State Rep. Mike Steinmeyer, R-Sugar Creek, is proposing to create a statewide task force to focus on Missouri’s profitable earth that is imperative in electronics, cars, computer applications, lighting, energy, and several other things. Critical minerals are vital for modern devices, national security, and making technology function.
“The state of Missouri needs to be looking at how we’re going to be leaders of cutting-edge industry, utilities and nuclear power, and then, of course, with the critical minerals,” Steinmeyer told Missourinet.
The state has 36 of the nation’s 60 critical minerals, including copper, silver, cobalt, lead, and zinc.
“Many of the minerals are located in parts of Missouri that needs jobs. They need investment,” he said. “They need long term stability, and then the other side of it, which is important, is there’s the high-skill, high-wage jobs without chasing subsidies.”
State and federal grants could be on the horizon to get the ball rolling on Missouri’s industry.
“Missouri is not going to have to start from zero, and really this is a value-added bill. It’s just not extraction. This has a long-term economic impact and really invest not just in the economy, but it invests in people,” he said.
Steinmeyer said the state would have safety and environmental regulations for the industry to follow.

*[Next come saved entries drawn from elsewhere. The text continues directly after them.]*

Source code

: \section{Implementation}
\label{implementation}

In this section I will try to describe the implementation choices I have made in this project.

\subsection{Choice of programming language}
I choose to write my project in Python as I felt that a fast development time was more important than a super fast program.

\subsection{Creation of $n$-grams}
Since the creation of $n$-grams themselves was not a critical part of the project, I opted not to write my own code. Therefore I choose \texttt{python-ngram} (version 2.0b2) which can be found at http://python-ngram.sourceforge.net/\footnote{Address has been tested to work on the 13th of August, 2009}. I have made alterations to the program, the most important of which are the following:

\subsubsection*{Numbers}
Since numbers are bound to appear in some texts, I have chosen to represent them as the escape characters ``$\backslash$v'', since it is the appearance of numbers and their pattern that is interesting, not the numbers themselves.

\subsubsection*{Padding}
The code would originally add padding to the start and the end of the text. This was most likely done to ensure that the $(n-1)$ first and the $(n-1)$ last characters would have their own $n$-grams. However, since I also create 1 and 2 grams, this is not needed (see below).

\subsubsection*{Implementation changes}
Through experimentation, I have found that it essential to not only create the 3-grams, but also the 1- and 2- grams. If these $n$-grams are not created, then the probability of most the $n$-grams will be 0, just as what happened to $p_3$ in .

“The very good part of this is the University of Missouri system is already talking about the workforce demands, the skills. They are looking at how do we train a workforce-ready opportunity for people coming out of college and high school systems that can be ready to transition into these types of facilities and these types of jobs,” he said.
Steinmeyer told Missourinet he is not in the industry. He said his interest comes from being on the Independence City Council – a city with a public utility. Although the industries are different, Steinmeyer said both are critical in nature.
“It’s Missouri thinking long-term. We’re protecting taxpayers, we’re strengthening supply chains and we’re positioning our state as a national leader instead of a bystander. Not just defense systems, but we need them for medical equipment to energy infrastructure. They all depend on these minerals,” he said.